*Action item*
The records, repeated exactly and in full, are the expected answer.

*Material provided*
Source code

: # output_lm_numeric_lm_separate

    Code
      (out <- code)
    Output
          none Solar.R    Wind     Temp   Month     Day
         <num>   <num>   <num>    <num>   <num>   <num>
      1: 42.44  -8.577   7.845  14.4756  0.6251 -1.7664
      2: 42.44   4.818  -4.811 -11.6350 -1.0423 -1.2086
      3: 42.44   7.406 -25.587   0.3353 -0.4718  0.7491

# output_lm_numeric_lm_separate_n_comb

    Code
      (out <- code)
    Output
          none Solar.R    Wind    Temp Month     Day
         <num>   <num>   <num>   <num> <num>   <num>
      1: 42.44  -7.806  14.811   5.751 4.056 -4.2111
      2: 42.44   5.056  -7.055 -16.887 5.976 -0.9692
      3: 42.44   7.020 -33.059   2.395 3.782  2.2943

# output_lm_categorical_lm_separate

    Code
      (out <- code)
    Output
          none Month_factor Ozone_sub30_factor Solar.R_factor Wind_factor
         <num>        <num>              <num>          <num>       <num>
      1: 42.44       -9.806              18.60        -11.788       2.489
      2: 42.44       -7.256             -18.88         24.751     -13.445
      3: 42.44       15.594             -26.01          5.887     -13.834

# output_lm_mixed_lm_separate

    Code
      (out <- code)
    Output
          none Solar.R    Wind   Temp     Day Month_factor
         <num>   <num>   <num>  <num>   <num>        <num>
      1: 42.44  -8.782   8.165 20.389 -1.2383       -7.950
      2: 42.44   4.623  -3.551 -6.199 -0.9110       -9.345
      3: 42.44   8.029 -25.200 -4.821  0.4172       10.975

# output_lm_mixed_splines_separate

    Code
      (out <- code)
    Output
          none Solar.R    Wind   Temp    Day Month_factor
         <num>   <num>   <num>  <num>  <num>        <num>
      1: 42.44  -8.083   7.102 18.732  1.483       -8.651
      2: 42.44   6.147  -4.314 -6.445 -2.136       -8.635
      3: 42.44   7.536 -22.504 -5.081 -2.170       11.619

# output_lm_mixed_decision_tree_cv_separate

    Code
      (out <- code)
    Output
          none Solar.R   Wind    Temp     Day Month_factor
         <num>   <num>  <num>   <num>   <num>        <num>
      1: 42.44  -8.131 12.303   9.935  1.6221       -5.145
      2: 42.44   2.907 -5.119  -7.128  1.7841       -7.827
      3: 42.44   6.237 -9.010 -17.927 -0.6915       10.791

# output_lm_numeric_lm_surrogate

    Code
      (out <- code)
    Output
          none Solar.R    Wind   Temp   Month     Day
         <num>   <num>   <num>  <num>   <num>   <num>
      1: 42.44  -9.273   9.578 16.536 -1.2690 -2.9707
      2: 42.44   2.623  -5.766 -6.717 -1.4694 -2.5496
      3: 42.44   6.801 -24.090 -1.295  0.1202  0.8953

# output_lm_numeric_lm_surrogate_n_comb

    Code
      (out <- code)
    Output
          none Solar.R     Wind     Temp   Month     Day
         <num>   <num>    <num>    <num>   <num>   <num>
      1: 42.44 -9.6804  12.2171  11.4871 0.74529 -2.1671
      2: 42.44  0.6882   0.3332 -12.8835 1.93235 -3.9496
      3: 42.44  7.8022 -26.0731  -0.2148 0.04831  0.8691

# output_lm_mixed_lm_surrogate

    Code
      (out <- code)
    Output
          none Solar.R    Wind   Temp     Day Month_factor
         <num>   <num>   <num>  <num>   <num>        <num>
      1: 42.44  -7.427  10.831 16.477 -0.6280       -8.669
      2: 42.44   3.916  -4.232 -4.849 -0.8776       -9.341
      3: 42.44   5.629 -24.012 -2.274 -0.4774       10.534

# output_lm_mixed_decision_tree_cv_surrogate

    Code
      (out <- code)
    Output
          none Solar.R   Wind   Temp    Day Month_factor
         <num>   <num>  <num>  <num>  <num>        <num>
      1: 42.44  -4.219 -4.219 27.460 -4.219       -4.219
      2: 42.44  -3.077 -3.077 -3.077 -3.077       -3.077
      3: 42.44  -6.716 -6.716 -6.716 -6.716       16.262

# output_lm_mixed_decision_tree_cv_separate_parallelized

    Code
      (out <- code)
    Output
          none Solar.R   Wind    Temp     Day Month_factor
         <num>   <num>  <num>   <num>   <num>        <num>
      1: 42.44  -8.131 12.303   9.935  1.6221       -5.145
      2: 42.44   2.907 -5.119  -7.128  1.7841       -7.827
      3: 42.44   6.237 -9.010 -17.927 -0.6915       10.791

*Solution for this task*
Source code

: # output_lm_numeric_lm_separate

    Code
      (out <- code)
    Output
          none Solar.R    Wind     Temp   Month     Day
         <num>   <num>   <num>    <num>   <num>   <num>
      1: 42.44  -8.577   7.845  14.4756  0.6251 -1.7664
      2: 42.44   4.818  -4.811 -11.6350 -1.0423 -1.2086
      3: 42.44   7.406 -25.587   0.3353 -0.4718  0.7491

# output_lm_numeric_lm_separate_n_comb

    Code
      (out <- code)
    Output
          none Solar.R    Wind    Temp Month     Day
         <num>   <num>   <num>   <num> <num>   <num>
      1: 42.44  -7.806  14.811   5.751 4.056 -4.2111
      2: 42.44   5.056  -7.055 -16.887 5.976 -0.9692
      3: 42.44   7.020 -33.059   2.395 3.782  2.2943

# output_lm_categorical_lm_separate

    Code
      (out <- code)
    Output
          none Month_factor Ozone_sub30_factor Solar.R_factor Wind_factor
         <num>        <num>              <num>          <num>       <num>
      1: 42.44       -9.806              18.60        -11.788       2.489
      2: 42.44       -7.256             -18.88         24.751     -13.445
      3: 42.44       15.594             -26.01          5.887     -13.834

# output_lm_mixed_lm_separate

    Code
      (out <- code)
    Output
          none Solar.R    Wind   Temp     Day Month_factor
         <num>   <num>   <num>  <num>   <num>        <num>
      1: 42.44  -8.782   8.165 20.389 -1.2383       -7.950
      2: 42.44   4.623  -3.551 -6.199 -0.9110       -9.345
      3: 42.44   8.029 -25.200 -4.821  0.4172       10.975

# output_lm_mixed_splines_separate

    Code
      (out <- code)
    Output
          none Solar.R    Wind   Temp    Day Month_factor
         <num>   <num>   <num>  <num>  <num>        <num>
      1: 42.44  -8.083   7.102 18.732  1.483       -8.651
      2: 42.44   6.147  -4.314 -6.445 -2.136       -8.635
      3: 42.44   7.536 -22.504 -5.081 -2.170       11.619

# output_lm_mixed_decision_tree_cv_separate

    Code
      (out <- code)
    Output
          none Solar.R   Wind    Temp     Day Month_factor
         <num>   <num>  <num>   <num>   <num>        <num>
      1: 42.44  -8.131 12.303   9.935  1.6221       -5.145
      2: 42.44   2.907 -5.119  -7.128  1.7841       -7.827
      3: 42.44   6.237 -9.010 -17.927 -0.6915       10.791

# output_lm_numeric_lm_surrogate

    Code
      (out <- code)
    Output
          none Solar.R    Wind   Temp   Month     Day
         <num>   <num>   <num>  <num>   <num>   <num>
      1: 42.44  -9.273   9.578 16.536 -1.2690 -2.9707
      2: 42.44   2.623  -5.766 -6.717 -1.4694 -2.5496
      3: 42.44   6.801 -24.090 -1.295  0.1202  0.8953

# output_lm_numeric_lm_surrogate_n_comb

    Code
      (out <- code)
    Output
          none Solar.R     Wind     Temp   Month     Day
         <num>   <num>    <num>    <num>   <num>   <num>
      1: 42.44 -9.6804  12.2171  11.4871 0.74529 -2.1671
      2: 42.44  0.6882   0.3332 -12.8835 1.93235 -3.9496
      3: 42.44  7.8022 -26.0731  -0.2148 0.04831  0.8691

# output_lm_mixed_lm_surrogate

    Code
      (out <- code)
    Output
          none Solar.R    Wind   Temp     Day Month_factor
         <num>   <num>   <num>  <num>   <num>        <num>
      1: 42.44  -7.427  10.831 16.477 -0.6280       -8.669
      2: 42.44   3.916  -4.232 -4.849 -0.8776       -9.341
      3: 42.44   5.629 -24.012 -2.274 -0.4774       10.534

# output_lm_mixed_decision_tree_cv_surrogate

    Code
      (out <- code)
    Output
          none Solar.R   Wind   Temp    Day Month_factor
         <num>   <num>  <num>  <num>  <num>        <num>
      1: 42.44  -4.219 -4.219 27.460 -4.219       -4.219
      2: 42.44  -3.077 -3.077 -3.077 -3.077       -3.077
      3: 42.44  -6.716 -6.716 -6.716 -6.716       16.262

# output_lm_mixed_decision_tree_cv_separate_parallelized

    Code
      (out <- code)
    Output
          none Solar.R   Wind    Temp     Day Month_factor
         <num>   <num>  <num>   <num>   <num>        <num>
      1: 42.44  -8.131 12.303   9.935  1.6221       -5.145
      2: 42.44   2.907 -5.119  -7.128  1.7841       -7.827
      3: 42.44   6.237 -9.010 -17.927 -0.6915       10.791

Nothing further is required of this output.